We are all entitled to regress now and then to the free and easy life of childhood. We all crave to get back to the play-life of our earlier years, and so we are entitled to our annual vacations, with their enjoyment, as well as our other periods of relaxation and merriment. We are all entitled to sympathy, love, and affection, as well as admiration and praise for the things we accomplish; but the way in which to obtain all this is not to have a hysterical fit; that is getting it by false pretenses. Rather, let us escape from the stress and strain of living [p. 260] and the realities of a “hard boiled” world by our regular, natural, and legitimate play-life. Let us get sympathy, love, and devotion from our families and friends by developing a personality of poise, and exhibiting that degree of self-control which will make us beloved by all who come in contact with us. Let us honestly earn the sympathy of our associates, and then by means of application in our chosen path of life, let us act so as to merit their admiration.
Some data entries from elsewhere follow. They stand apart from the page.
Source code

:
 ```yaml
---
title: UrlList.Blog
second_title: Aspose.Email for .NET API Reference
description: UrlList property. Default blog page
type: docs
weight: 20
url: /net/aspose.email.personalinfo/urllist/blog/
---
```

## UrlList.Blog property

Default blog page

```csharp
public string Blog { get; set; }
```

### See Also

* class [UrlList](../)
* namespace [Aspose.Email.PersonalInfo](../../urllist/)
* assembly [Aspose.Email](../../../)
We can all learn to do something well—as well as the average, or perhaps even better-and this will entitle us to that distinction of attainment which we all crave, and which so many seek to obtain in an undeserving manner by means of hysteric spells.
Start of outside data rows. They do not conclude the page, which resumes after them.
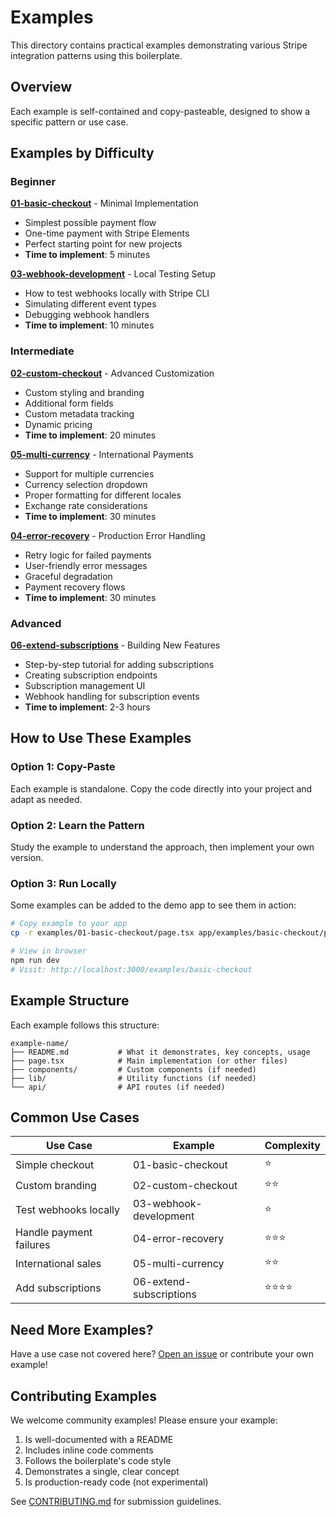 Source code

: # Examples

This directory contains practical examples demonstrating various Stripe integration patterns using this boilerplate.

## Overview

Each example is self-contained and copy-pasteable, designed to show a specific pattern or use case.

## Examples by Difficulty

### Beginner

**[01-basic-checkout](./01-basic-checkout/)** - Minimal Implementation
- Simplest possible payment flow
- One-time payment with Stripe Elements
- Perfect starting point for new projects
- **Time to implement**: 5 minutes

**[03-webhook-development](./03-webhook-development/)** - Local Testing Setup
- How to test webhooks locally with Stripe CLI
- Simulating different event types
- Debugging webhook handlers
- **Time to implement**: 10 minutes

### Intermediate

**[02-custom-checkout](./02-custom-checkout/)** - Advanced Customization
- Custom styling and branding
- Additional form fields
- Custom metadata tracking
- Dynamic pricing
- **Time to implement**: 20 minutes

**[05-multi-currency](./05-multi-currency/)** - International Payments
- Support for multiple currencies
- Currency selection dropdown
- Proper formatting for different locales
- Exchange rate considerations
- **Time to implement**: 30 minutes

**[04-error-recovery](./04-error-recovery/)** - Production Error Handling
- Retry logic for failed payments
- User-friendly error messages
- Graceful degradation
- Payment recovery flows
- **Time to implement**: 30 minutes

### Advanced

**[06-extend-subscriptions](./06-extend-subscriptions/)** - Building New Features
- Step-by-step tutorial for adding subscriptions
- Creating subscription endpoints
- Subscription management UI
- Webhook handling for subscription events
- **Time to implement**: 2-3 hours

## How to Use These Examples

### Option 1: Copy-Paste
Each example is standalone. Copy the code directly into your project and adapt as needed.

### Option 2: Learn the Pattern
Study the example to understand the approach, then implement your own version.

### Option 3: Run Locally
Some examples can be added to the demo app to see them in action:

```bash
# Copy example to your app
cp -r examples/01-basic-checkout/page.tsx app/examples/basic-checkout/page.tsx

# View in browser
npm run dev
# Visit: http://localhost:3000/examples/basic-checkout
```

## Example Structure

Each example follows this structure:

```
example-name/
├── README.md           # What it demonstrates, key concepts, usage
├── page.tsx            # Main implementation (or other files)
├── components/         # Custom components (if needed)
├── lib/                # Utility functions (if needed)
└── api/                # API routes (if needed)
```

## Common Use Cases

| Use Case | Example | Complexity |
|----------|---------|------------|
| Simple checkout | 01-basic-checkout | ⭐ |
| Custom branding | 02-custom-checkout | ⭐⭐ |
| Test webhooks locally | 03-webhook-development | ⭐ |
| Handle payment failures | 04-error-recovery | ⭐⭐⭐ |
| International sales | 05-multi-currency | ⭐⭐ |
| Add subscriptions | 06-extend-subscriptions | ⭐⭐⭐⭐ |

## Need More Examples?

Have a use case not covered here? [Open an issue](https://github.com/triepod-ai/stripe-integration-boilerplate/issues) or contribute your own example!

## Contributing Examples

We welcome community examples! Please ensure your example:

1. Is well-documented with a README
2. Includes inline code comments
3. Follows the boilerplate's code style
4. Demonstrates a single, clear concept
5. Is production-ready code (not experimental)

See [CONTRIBUTING.md](../CONTRIBUTING.md) for submission guidelines.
Now we come to the case of a woman around forty-five years of age, who had unfortunately, fifteen years before, as the result of an infection, lost both of her ovaries, so that her neurotic tendencies were complicated by this endocrine disturbance. The giving of ovarian extract and other efforts to counteract her endocrine shortage afforded but little help. She had queer heart attacks, notwithstanding the fact that more than a dozen physicians had pronounced her heart organically sound. She seemed to be cheerful and ambitious, but attacks of weakness intervened; while taking a telephone message or writing a letter, she would have to stop in the midst of it. She would take to her bed and remain there for days at a time. She would implore us to find out the cause of her trouble. After many years of this she was persuaded to undergo a thorough examination, and, aside from being a trifle overweight, was found to be entirely sound. Much to her dislike, the doctors started in to explain to her the nervous nature and origin of her trouble; but she was an educated woman, and presently was converted to the idea that she was a victim of hysteria.
This woman is in the midst of her course of training, which is designed to provide emotional immunity. We are trying so to vaccinate her mind that she will be immune, emotionally speaking, to the various sensations and queer feelings that come into her brain from different parts of her body. This is the only thing that can save her from chronic invalidism, and she is progressing very favorably, notwithstanding the complications which are the result of the earlier surgical operation.
In this connection, let me emphasize the fact that many a neurotic reader of this book may just as well make up his or her mind to start right in on this program of acquiring emotional immunity. This is the goal which chronic hysterics must attain before they can hope to enjoy good health and reasonable happiness.